Es casi un lugar común advertir, como bien dijera el recordado maestro Alberto Escobar, que hacia fines de los años cincuenta se inició en la poesía culta del Perú: “el planteo de uno de esos balances cíclicos con los que se cuestiona no sólo un estilo, moda o gusto literarios, sino el sentido entero de la poesía y del poetizar, y los nexos de ambas actividades con la vida social y política” (9). Esto se tradujo, a nivel formal, en la generalizada adopción por parte de los poetas peruanos –aunque con distintas escalas de impacto en cada una de sus obras– del británico modo. En los años 60 esta estructura lírica –el monólogo dramático–, creada por el poeta postromántico inglés Robert Browning, permitió la matización –a partir de dar cabida a la intimidad de un sujeto social por lo general pequeño burgués y educado, aunque políticamente comprometido– de lo que era el social realismo imperante en la década anterior. Y el público lector, básicamente universitario como los propios poetas, saludó y poco a poco fue adaptando su horizonte de expectativas a este modo de poetizar.
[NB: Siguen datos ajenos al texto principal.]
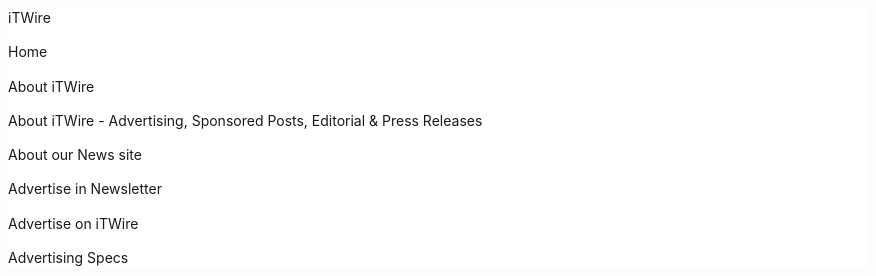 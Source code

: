 

















iTWire











































Home 





About iTWire 


About iTWire - Advertising, Sponsored Posts, Editorial & Press Releases 


About our News site


Advertise in Newsletter


Advertise on iTWire


Advertising Specs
Sin embargo, frustraciones, desengaños o acomodos políticos por delante, con el paso del tiempo pareciera que el cultivo de esta forma poética ha quedado en la mera pantomima o en su pura carpintería sonora; británico modo y cinismo parecieran haber conformado a la larga, al menos en la versión peruana del monólogo dramático inglés, como dos caras de una misma moneda. En otras palabras, aquel balance estético e ideológico de los años sesenta –con el adicional metrónomo de los versos, entre coloquiales, narrativos y cultos de Ezra Pound y la clonación, algo posterior, del verso proyectivo de Charles Olson: todo lo cual haría más apropiado hablemos tal vez de un modo anglosajón (Zevallos 6)– pareciera haber llegado a su desgaste definitivo.
Mejor dicho, quizá se continúe usando del británico modo, pero ahora para acompañar la auto auscultación de otros sujetos sociales –antes de perfil bajo en el canon– puestos a escribir masivamente poesía, como es el caso de las mujeres y, aunque de modo mucho más tímido, también de la comunidad gay; sin que por esto deje de resultar atinado –y acaso no menos paradójico– considerar que, tal como observa Susana Reisz para el caso peruano: “En ausencia de un modelo de interacción y de un lenguaje aptos para expresar las apetencias de un sujeto femenino deseante, el discurso homoerótico masculino [abre] un espacio para el despliegue de fantasías heterosexuales femeninas” (222). No debemos olvidar, asimismo, el uso tan singular y entrañable que hizo del monólogo dramático inglés un poeta como Luis Cernuda.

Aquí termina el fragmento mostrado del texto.